Die Bundesregierung hatte am 5.11.2025 im Ausschuss für Wohnen, Stadtentwicklung, Bauwesen und Kommunen einen Bericht vorgelegt: Demnach ist die Leerstandsquote in den relevanten deutschen Büromärkten von rund zwei Prozent im Jahr 2019 auf 5,6 Prozent (elf Millionen Quadratmeter) im Jahr 2024 gestiegen. 2023 waren es 4,8 Prozent.

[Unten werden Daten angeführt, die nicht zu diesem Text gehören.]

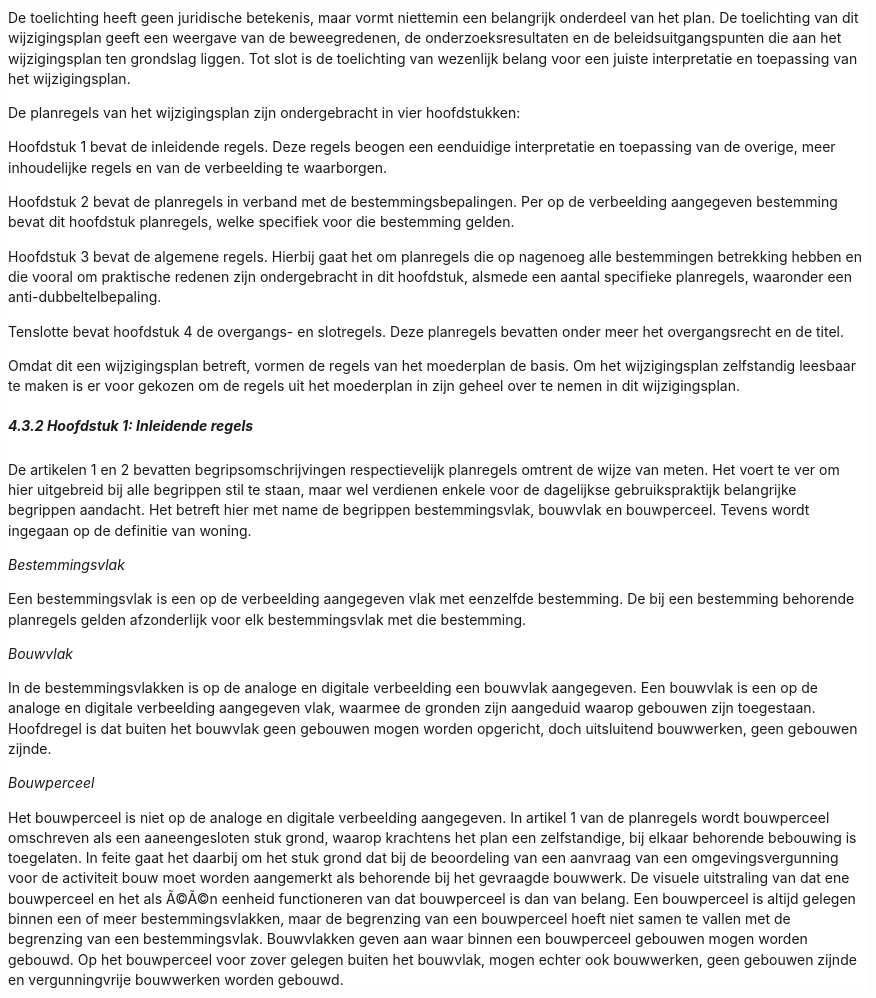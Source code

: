 De toelichting heeft geen juridische betekenis, maar vormt niettemin een belangrijk onderdeel van het plan. De toelichting van dit wijzigingsplan geeft een weergave van de beweegredenen, de onderzoeksresultaten en de beleidsuitgangspunten die aan het wijzigingsplan ten grondslag liggen. Tot slot is de toelichting van wezenlijk belang voor een juiste interpretatie en toepassing van het wijzigingsplan.

De planregels van het wijzigingsplan zijn ondergebracht in vier hoofdstukken:

Hoofdstuk 1 bevat de inleidende regels. Deze regels beogen een eenduidige interpretatie en toepassing van de overige, meer inhoudelijke regels en van de verbeelding te waarborgen.

Hoofdstuk 2 bevat de planregels in verband met de bestemmingsbepalingen. Per op de verbeelding aangegeven bestemming bevat dit hoofdstuk planregels, welke specifiek voor die bestemming gelden.

Hoofdstuk 3 bevat de algemene regels. Hierbij gaat het om planregels die op nagenoeg alle bestemmingen betrekking hebben en die vooral om praktische redenen zijn ondergebracht in dit hoofdstuk, alsmede een aantal specifieke planregels, waaronder een anti\-dubbeltelbepaling.

Tenslotte bevat hoofdstuk 4 de overgangs\- en slotregels. Deze planregels bevatten onder meer het overgangsrecht en de titel.

Omdat dit een wijzigingsplan betreft, vormen de regels van het moederplan de basis. Om het wijzigingsplan zelfstandig leesbaar te maken is er voor gekozen om de regels uit het moederplan in zijn geheel over te nemen in dit wijzigingsplan.

##### 4\.3\.2 Hoofdstuk 1: Inleidende regels

De artikelen 1 en 2 bevatten begripsomschrijvingen respectievelijk planregels omtrent de wijze van meten. Het voert te ver om hier uitgebreid bij alle begrippen stil te staan, maar wel verdienen enkele voor de dagelijkse gebruikspraktijk belangrijke begrippen aandacht. Het betreft hier met name de begrippen bestemmingsvlak, bouwvlak en bouwperceel. Tevens wordt ingegaan op de definitie van woning.

*Bestemmingsvlak*

Een bestemmingsvlak is een op de verbeelding aangegeven vlak met eenzelfde bestemming. De bij een bestemming behorende planregels gelden afzonderlijk voor elk bestemmingsvlak met die bestemming.

*Bouwvlak*

In de bestemmingsvlakken is op de analoge en digitale verbeelding een bouwvlak aangegeven. Een bouwvlak is een op de analoge en digitale verbeelding aangegeven vlak, waarmee de gronden zijn aangeduid waarop gebouwen zijn toegestaan. Hoofdregel is dat buiten het bouwvlak geen gebouwen mogen worden opgericht, doch uitsluitend bouwwerken, geen gebouwen zijnde.

*Bouwperceel*

Het bouwperceel is niet op de analoge en digitale verbeelding aangegeven. In artikel 1 van de planregels wordt bouwperceel omschreven als een aaneengesloten stuk grond, waarop krachtens het plan een zelfstandige, bij elkaar behorende bebouwing is toegelaten. In feite gaat het daarbij om het stuk grond dat bij de beoordeling van een aanvraag van een omgevingsvergunning voor de activiteit bouw moet worden aangemerkt als behorende bij het gevraagde bouwwerk. De visuele uitstraling van dat ene bouwperceel en het als Ã©Ã©n eenheid functioneren van dat bouwperceel is dan van belang. Een bouwperceel is altijd gelegen binnen een of meer bestemmingsvlakken, maar de begrenzing van een bouwperceel hoeft niet samen te vallen met de begrenzing van een bestemmingsvlak. Bouwvlakken geven aan waar binnen een bouwperceel gebouwen mogen worden gebouwd. Op het bouwperceel voor zover gelegen buiten het bouwvlak, mogen echter ook bouwwerken, geen gebouwen zijnde en vergunningvrije bouwwerken worden gebouwd.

Mit der Förderung von Eigentümern geeigneter Gewerbeimmobilien und anderer Nichtwohngebäude wolle die Regierung einen Impuls zur Hebung des vorhandenen Potenzials setzen, hieß es aus dem Bauministerium. Anders als der Neubau erfordere die Umwidmung einen hohen Grad an Umdenken und Flexibilität von Planern, Architekten, Eigentümern, Genehmigungsbehörden, Quartiersbewohnern und anderen Akteuren.

Die Umwandlung von Gewerbeimmobilien in Wohnraum biete außerdem eine Möglichkeit, durch den Erhalt von Bausubstanz bis zu zwei Drittel an CO2 im Vergleich zum Neubau einzusparen. Projekte hätten gezeigt, dass die Umwandlung auch wirtschaftlich ist.

Auf die Frage der Fraktion Bündnis 90/Die Grünen im Ausschuss, ob mit dem Programm Mietobergrenzen verbunden seien oder ob frei vermietet werden könne, antwortete die Regierung, für das Einziehen einer Mietobergrenze im Rahmen des Programms gebe es keine verfassungsrechtliche Kompetenz.